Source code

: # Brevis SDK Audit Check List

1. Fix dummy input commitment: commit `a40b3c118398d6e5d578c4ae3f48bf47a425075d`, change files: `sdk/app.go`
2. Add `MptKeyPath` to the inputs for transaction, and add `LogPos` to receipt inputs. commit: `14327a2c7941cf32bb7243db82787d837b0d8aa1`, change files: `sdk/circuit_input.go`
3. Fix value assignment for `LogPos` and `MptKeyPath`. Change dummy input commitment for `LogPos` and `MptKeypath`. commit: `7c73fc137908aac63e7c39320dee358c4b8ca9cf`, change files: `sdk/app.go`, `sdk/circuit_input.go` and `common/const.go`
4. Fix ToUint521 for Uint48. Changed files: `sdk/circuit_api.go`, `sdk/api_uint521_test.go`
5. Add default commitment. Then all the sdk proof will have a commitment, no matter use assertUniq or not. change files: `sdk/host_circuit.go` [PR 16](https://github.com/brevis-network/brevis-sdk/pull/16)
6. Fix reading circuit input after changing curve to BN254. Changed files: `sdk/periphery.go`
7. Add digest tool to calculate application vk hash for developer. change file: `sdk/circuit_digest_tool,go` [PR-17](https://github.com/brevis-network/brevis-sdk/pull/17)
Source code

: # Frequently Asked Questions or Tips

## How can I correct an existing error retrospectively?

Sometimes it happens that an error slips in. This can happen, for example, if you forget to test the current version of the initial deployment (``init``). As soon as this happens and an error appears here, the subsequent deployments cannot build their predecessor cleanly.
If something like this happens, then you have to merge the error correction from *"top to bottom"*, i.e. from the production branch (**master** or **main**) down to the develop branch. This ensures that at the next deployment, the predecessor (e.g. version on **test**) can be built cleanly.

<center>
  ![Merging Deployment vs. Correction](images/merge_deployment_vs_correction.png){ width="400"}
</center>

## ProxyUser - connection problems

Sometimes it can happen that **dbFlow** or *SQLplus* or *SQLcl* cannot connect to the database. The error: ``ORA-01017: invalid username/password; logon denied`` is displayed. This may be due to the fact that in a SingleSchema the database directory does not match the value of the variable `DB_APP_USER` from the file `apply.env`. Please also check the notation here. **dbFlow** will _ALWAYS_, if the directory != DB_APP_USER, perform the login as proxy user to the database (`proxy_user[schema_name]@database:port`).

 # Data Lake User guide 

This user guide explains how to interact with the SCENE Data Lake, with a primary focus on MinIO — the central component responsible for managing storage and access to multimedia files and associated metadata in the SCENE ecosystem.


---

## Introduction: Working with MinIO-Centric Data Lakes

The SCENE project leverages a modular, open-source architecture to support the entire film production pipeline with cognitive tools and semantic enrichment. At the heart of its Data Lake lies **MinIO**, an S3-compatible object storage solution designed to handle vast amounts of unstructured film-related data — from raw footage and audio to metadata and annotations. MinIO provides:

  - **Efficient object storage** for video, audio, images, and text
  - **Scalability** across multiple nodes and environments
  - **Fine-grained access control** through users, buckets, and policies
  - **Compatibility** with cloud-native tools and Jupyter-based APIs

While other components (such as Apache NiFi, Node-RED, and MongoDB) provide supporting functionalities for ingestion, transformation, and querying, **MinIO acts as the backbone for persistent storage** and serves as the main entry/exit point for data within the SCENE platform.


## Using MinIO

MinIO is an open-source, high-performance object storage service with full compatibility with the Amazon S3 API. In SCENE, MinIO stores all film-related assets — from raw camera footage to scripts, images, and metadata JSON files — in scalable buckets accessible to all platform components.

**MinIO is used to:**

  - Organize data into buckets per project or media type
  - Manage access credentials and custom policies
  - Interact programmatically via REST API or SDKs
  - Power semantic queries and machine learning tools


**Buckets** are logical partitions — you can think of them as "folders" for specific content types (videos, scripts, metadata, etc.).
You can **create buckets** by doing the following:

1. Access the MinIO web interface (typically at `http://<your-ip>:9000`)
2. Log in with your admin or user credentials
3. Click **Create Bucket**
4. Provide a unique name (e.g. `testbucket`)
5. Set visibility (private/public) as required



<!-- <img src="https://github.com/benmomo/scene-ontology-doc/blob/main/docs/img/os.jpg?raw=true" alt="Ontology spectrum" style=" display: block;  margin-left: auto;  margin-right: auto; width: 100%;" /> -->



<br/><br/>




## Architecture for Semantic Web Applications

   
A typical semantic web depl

## WHAT TO DO
Only lines with the word "will" are wanted; pull each of them from the records.

## RESPONSE TO THIS TASK
5. Add default commitment. Then all the sdk proof will have a commitment, no matter use assertUniq or not. change files: `sdk/host_circuit.go` [PR 16](https://github.com/brevis-network/brevis-sdk/pull/16)
Sometimes it can happen that **dbFlow** or *SQLplus* or *SQLcl* cannot connect to the database. The error: ``ORA-01017: invalid username/password; logon denied`` is displayed. This may be due to the fact that in a SingleSchema the database directory does not match the value of the variable `DB_APP_USER` from the file `apply.env`. Please also check the notation here. **dbFlow** will _ALWAYS_, if the directory != DB_APP_USER, perform the login as proxy user to the database (`proxy_user[schema_name]@database:port`).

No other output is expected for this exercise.